Dynamic obstruction typically occurs when the external nasal valve is flexible or weakened. During inspiration, the pressure difference between the inside and outside of the nasal passage causes the valve to collapse. Another name for dynamic obstruction is lateral nasal wall insufficiency. As inspiratory pressure increases with inspiration, the lateral wall of the external nasal valve can collapse if it is too weak, due to Bernoulli's principle.

The lateral nasal wall often becomes thinner with age, leading to a weaker external nasal valve. Weakness or dysfunction of the nasal muscles can cause a decrease in the lateral nasal wall tension, which can cause dynamic collapse of the external nasal valve.
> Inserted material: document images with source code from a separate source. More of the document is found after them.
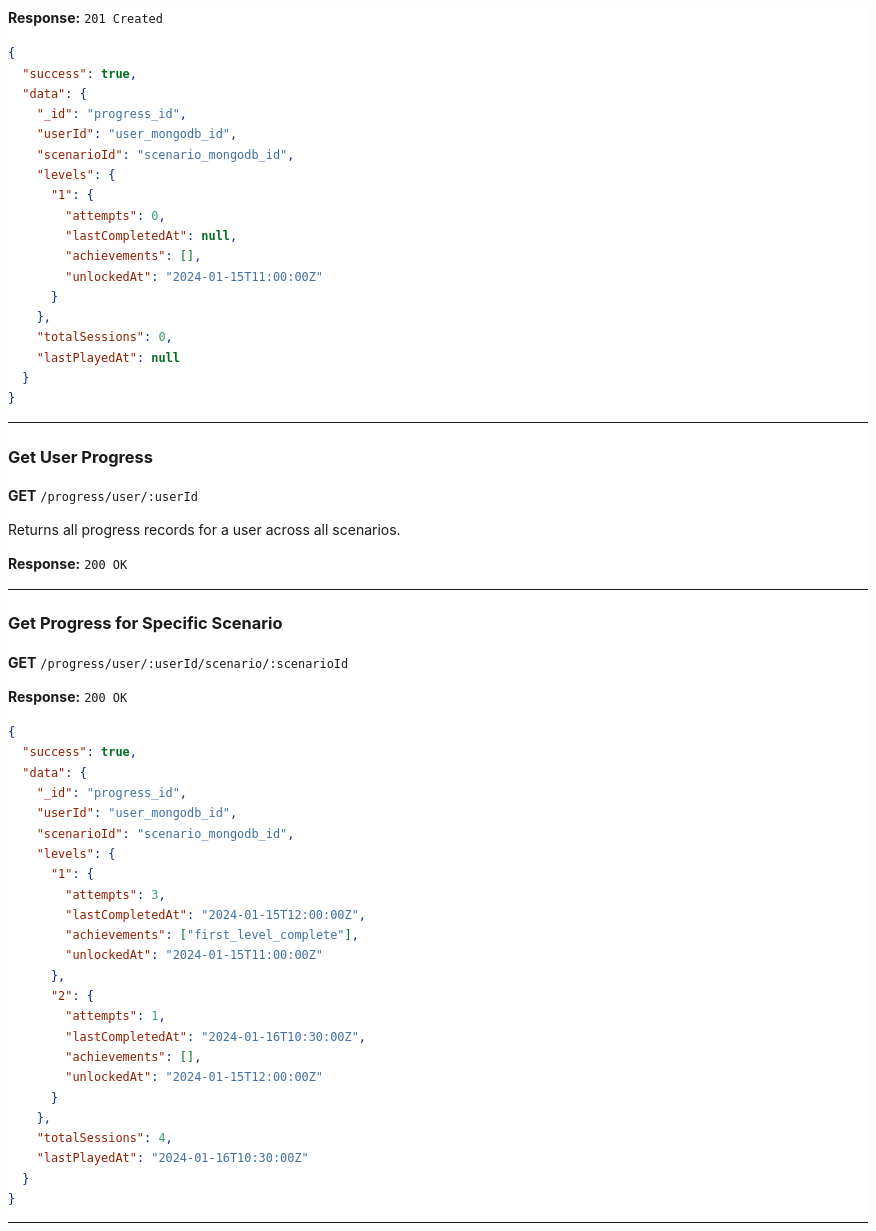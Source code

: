 **Response:** `201 Created`
```json
{
  "success": true,
  "data": {
    "_id": "progress_id",
    "userId": "user_mongodb_id",
    "scenarioId": "scenario_mongodb_id",
    "levels": {
      "1": {
        "attempts": 0,
        "lastCompletedAt": null,
        "achievements": [],
        "unlockedAt": "2024-01-15T11:00:00Z"
      }
    },
    "totalSessions": 0,
    "lastPlayedAt": null
  }
}
```

---

### Get User Progress
**GET** `/progress/user/:userId`

Returns all progress records for a user across all scenarios.

**Response:** `200 OK`

---

### Get Progress for Specific Scenario
**GET** `/progress/user/:userId/scenario/:scenarioId`

**Response:** `200 OK`
```json
{
  "success": true,
  "data": {
    "_id": "progress_id",
    "userId": "user_mongodb_id",
    "scenarioId": "scenario_mongodb_id",
    "levels": {
      "1": {
        "attempts": 3,
        "lastCompletedAt": "2024-01-15T12:00:00Z",
        "achievements": ["first_level_complete"],
        "unlockedAt": "2024-01-15T11:00:00Z"
      },
      "2": {
        "attempts": 1,
        "lastCompletedAt": "2024-01-16T10:30:00Z",
        "achievements": [],
        "unlockedAt": "2024-01-15T12:00:00Z"
      }
    },
    "totalSessions": 4,
    "lastPlayedAt": "2024-01-16T10:30:00Z"
  }
}
```

---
Nasal surgical procedures, such as rhinoplasty and septoplasty, along with nasal trauma, can also be predisposing factors to nasal valve collapse.

== Diagnosis ==
Nasal valve collapse is diagnosed clinically with examination by a medical provider. The clinician will first observe the shape of the nose at rest and with forced inspiration. If the lower lateral cartilage collapses, an external nasal valve collapse or obstruction is likely.

The modified Cottle maneuver is now widely used and is done using a tool to either stabilize the lateral nasal wall or lateralize it, push the wall more lateral than it should be. If airflow improves simply by stabilizing the nasal wall, it is likely due to dynamic external valve collapse. If airflow improves only when the nasal wall is pushed even more laterally, it’s likely a static valve collapse.

It is important to remember that static and dynamic obstructions can often coexist in patients, so it is important to determine exactly where the collapse occurs and look for any nasal deformities or pathologic obstructions. Nasal endoscopy may be performed to evaluate structural contributors such as septal deviation or turbinate hypertrophy.

Computed tomography (CT) is not able to measure dynamic collapse and is therefore unhelpful for nasal valve collapse, but can be used to diagnose other nasal pathologies.

== Management ==
Nasal valve collapse can be managed with non-surgical or surgical interventions. Non-surgical interventions include internal and external nasal dilators. Both options are noninvasive and available over the counter. External nasal dilators, more commonly called nasal strips, will stick to the outside of the nose to expand the internal nasal valve. Internal nasal dilators are inserted into the nasal passage to support both the internal nasal valve and external nasal valve.

Most patients with nasal valve collapse are sent for surgical referral and many undergo surgery because more conservative measures do not provide enough relief. The surgeon will then choose the procedure based on the location and classification of the nasal valve dysfunction. Most surgical techniques for external nasal valve collapse will aim to stabilize the lateral wall of the nose while also widening the dome of the nose.

In some cases, surgically treating causes of static nasal obstruction can be enough to treat the external nasal valve collapse without surgically supporting the lateral nasal wall as well.

More non-invasive treatments, such as the bioabsorbable nasal implants Latera and bipolar radiofrequency device Aerin have both shown promising results in treating nasal valve collapse, but more studies with larger patient populations are still needed to show how beneficial they are.